Sana bir hikaye anlatacağım... Ancak ondan önce biraz entel-dantel gevezelik yapmak istiyorum.

Psikanalizin babalarından Jung, bireylerdeki bilinçaltının kolektif bir bilinçaltından bağımsız olamayacağını savunur. Ona göre insanoğlunun tüm yaşadıkları kişide belirgin bir iz bırakmakta ve bu izler evrensel bir datada toplanıp, ileri ki bir zamanda ufak bir çağrışımla yüzeye çıkmaktadır. (Bir bakıma psikanalizin az biraz metafizik yoluyla yorumlanması denilebilir.) Kolektif bir bilinçaltı ya da evrensel bir database kurgu-bilim senaryolarına da konu olmuştur. Hatta Jung'un çağdaşları onu gerçeküstü objeleri bilime yamamakla suçlamıştır. Jung'a göre aile büyüklerinin yaşadığı büyük endişeler, korkular da kalıtım yoluyla çocuklara geçebilir ve çocuk bunları farkında olmadan içselleştirebilir.

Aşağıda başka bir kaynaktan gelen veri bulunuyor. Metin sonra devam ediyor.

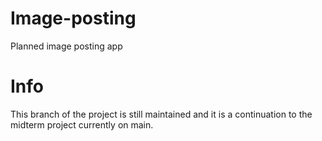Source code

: # Image-posting

Planned image posting app

# Info

This branch of the project is still maintained and it is a continuation to the midterm project currently on main.
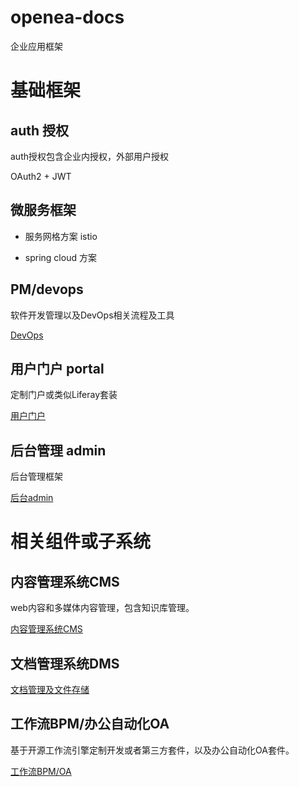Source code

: # openea-docs

企业应用框架


# 基础框架

## auth 授权

auth授权包含企业内授权，外部用户授权

OAuth2 + JWT

## 微服务框架

* 服务网格方案 istio

* spring cloud 方案

## PM/devops

软件开发管理以及DevOps相关流程及工具

[DevOps](devops/README.md)

## 用户门户 portal

定制门户或类似Liferay套装

[用户门户](portal/README.md)

## 后台管理 admin

后台管理框架

[后台admin](admin/README.md)

# 相关组件或子系统

## 内容管理系统CMS

web内容和多媒体内容管理，包含知识库管理。

[内容管理系统CMS](cms/README.md)

## 文档管理系统DMS

[文档管理及文件存储](dms/README.md)

## 工作流BPM/办公自动化OA

基于开源工作流引擎定制开发或者第三方套件，以及办公自动化OA套件。

[工作流BPM/OA](bpm/README.md)



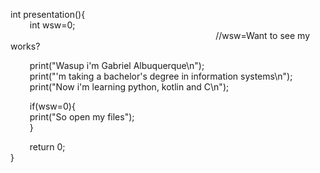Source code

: 
int presentation(){                                                                                                                                                              
⠀⠀⠀int wsw=0;  ⠀⠀⠀⠀⠀⠀⠀⠀⠀⠀⠀⠀⠀⠀⠀⠀⠀⠀⠀⠀⠀⠀⠀⠀⠀⠀⠀⠀⠀⠀⠀⠀//wsw=Want to see my works?
  
⠀⠀⠀print("Wasup i'm Gabriel Albuquerque\n");                                                                                                                                      
⠀⠀⠀print("'m taking a bachelor's degree in information systems\n");                                                                                                               
⠀⠀⠀print("Now i'm learning python, kotlin and C\n");                                                                                                                               
  
⠀⠀⠀if(wsw=0){                                                                                                                                                                     
⠀⠀⠀print("So open my files");                                                                                                                                                    
⠀⠀⠀}
  
⠀⠀⠀return 0;                                                                                                                                                                       
}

Beni kollarına alıyor ve o korkunç öykünün giriş cümlesini kulağıma fısıldıyor. "Çocukları sağ bırakıyorlar anneleri öldürüyorlar, çocukları sağ bırakıyorlar anneleri öldürüyorlar."


İşte başlıyor. Yıllar öncesine gidiyorum. Siyah-beyaz televizyonumuzun olduğu evimizin salonuna. 9 yaşındayım. Hatırlıyorum. Ekranda yüzü koyun yatan bir adam ve çevresinde insanlar var. Televizyon renkli olmadığı için cesetten sızan kan siyah renkte. Birisi olayın nasıl olduğunu ve kimlerin o adamı öldürdüğünü anlatıyor. Televizyondaki spikerin anlattığına göre öldürülen adam bizden, öldürenler ise düşmanlarımızmış. Eskiden olduğu söylenen bir şeylerin intikamını alıyorlarmış. Başımı babama çeviriyorum. "Ne oldu baba neden öldürmüşler, öldürenler kim" diye soruyorum. Babam yutkunuyor ve ağır ağır konuşuyor. "Geçmişte bazı hoş olmayan olaylar vuku buldu oğlum, kötü şeyler oldu. Fakat artık unutmak ve ileriye bakmak lazım."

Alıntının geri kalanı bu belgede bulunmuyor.